JACKSON, Miss. (AP) — Mississippi will begin tracking money and assets seized by police agencies and require more oversight of such forfeitures after Gov. Phil Bryant signed House Bill 812 .
Bryant signed the measure Monday requiring the Mississippi Bureau of Narcotics to maintain a public website that lists all such forfeitures taken through civil court proceedings. The measure also calls for a judge to approve a seizure warrant within 72 hours of a police agency taking property, and for either the local district attorney of the Bureau of Narcotics to handle the forfeiture case in court.
Any law enforcement agency that doesn't get a seizure warrant within 72 hours would have to give the property back.
Libertarians and civil liberties groups have raised concerns that it's too easy to take money or property, even if people aren't convicted of a crime. People whose assets are taken have to fight the seizure in civil court. Blake Feldman, advocacy coordinator for criminal justice reform at the American Civil Liberties Union of Mississippi, said his group would have preferred law enforcement agencies be required to do more than merely tie an asset to a crime in order to seize it.
"Obviously we would have preferred some substantive reforms restoring some due process to the system of asset forfeitures, but the numbers are really important," Feldman said.
Supporters of the bill say tracking forfeitures publicly and ensuring someone else besides a lawyer hired by a police agency handles forfeiture court cases will guard against abuses. Local police agencies can keep 80 percent of the value of the forfeiture, while the other 20 percent goes to a district attorney or state agency.
Prosecutors would upload information, including the name of the seizing agency, a description of the property and its estimated value, and associated legal papers. Lawmakers must provide funding for the website, though, before it will begin to operate.

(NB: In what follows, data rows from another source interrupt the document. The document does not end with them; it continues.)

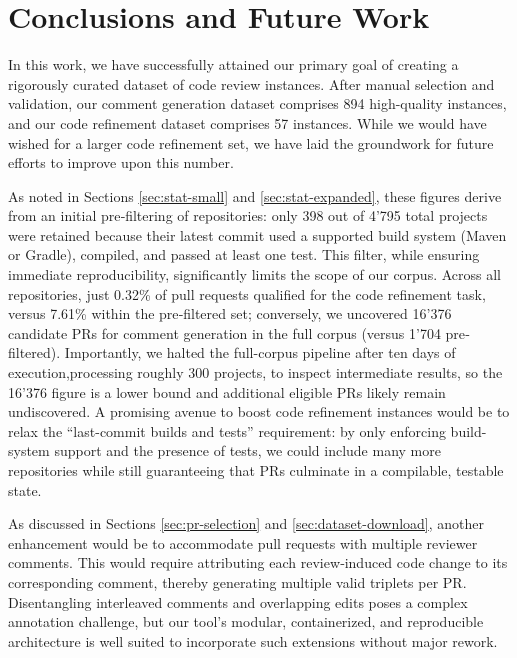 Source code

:\section{Conclusions and Future Work}

In this work, we have successfully attained our primary goal of creating a rigorously curated
dataset of code review instances. After manual selection and validation, our comment generation
dataset comprises 894 high-quality instances, and our code refinement dataset comprises 57
instances. While we would have wished for a larger code refinement set, we have laid the groundwork
for future efforts to improve upon this number.

As noted in Sections \ref{sec:stat-small} and \ref{sec:stat-expanded}, these figures derive from an
initial pre‐filtering of repositories: only 398 out of 4'795 total projects were retained because
their latest commit used a supported build system (Maven or Gradle), compiled, and passed at least
one test. This filter, while ensuring immediate reproducibility, significantly limits the scope of
our corpus. Across all repositories, just 0.32\% of pull requests qualified for the code refinement
task, versus 7.61\% within the pre‐filtered set; conversely, we uncovered 16'376 candidate PRs for
comment generation in the full corpus (versus 1'704 pre‐filtered). Importantly, we halted the
full-corpus pipeline after ten days of execution,processing roughly 300 projects, to inspect
intermediate results, so the 16'376 figure is a lower bound and additional eligible PRs likely
remain undiscovered. A promising avenue to boost code refinement instances would be to relax the
``last-commit builds and tests'' requirement: by only enforcing build-system support and the presence
of tests, we could include many more repositories while still guaranteeing that PRs culminate in a
compilable, testable state.

As discussed in Sections \ref{sec:pr-selection} and \ref{sec:dataset-download}, another enhancement
would be to accommodate pull requests with multiple reviewer comments. This would require
attributing each review‐induced code change to its corresponding comment, thereby generating
multiple valid triplets per PR. Disentangling interleaved comments and overlapping edits poses a
complex annotation challenge, but our tool's modular, containerized, and reproducible architecture
is well suited to incorporate such extensions without major rework.

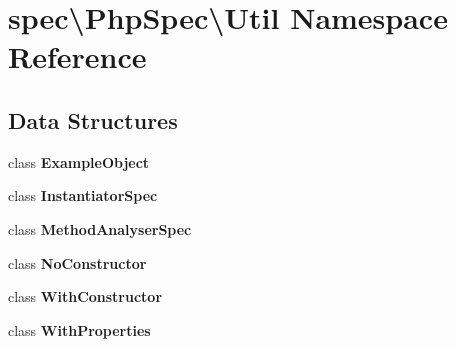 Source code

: \section{spec\textbackslash{}Php\+Spec\textbackslash{}Util Namespace Reference}
\label{namespacespec_1_1_php_spec_1_1_util}
\subsection*{Data Structures}
\begin{DoxyCompactItemize}
\item 
class {\bf Example\+Object}
\item 
class {\bf Instantiator\+Spec}
\item 
class {\bf Method\+Analyser\+Spec}
\item 
class {\bf No\+Constructor}
\item 
class {\bf With\+Constructor}
\item 
class {\bf With\+Properties}
\end{DoxyCompactItemize}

"I'm a big believer in property rights," said Rep. Joel Bomgar, R-Madison, a supporter. "If somebody's property is seized or forfeited, I think there needs to be transparency."
Bomgar expressed confidence that lawmakers would find the money to allow the bill to take effect on July 1 as scheduled.
The Institute of Justice, a Libertarian legal group based near Washington D.C., said Mississippi and local agencies got more than $47 million from 2000 to 2013 in assets seized in conjunction with federal agencies. Because no one has tracked state-level forfeitures until now, it is unknown how much state and local agencies seized in cases without federal involvement.
The institute applauded the bill in a statement, but said it would have preferred a law that required agencies to publicly account for how they spend forfeiture money. Feldman said the ACLU also would have preferred spending oversight.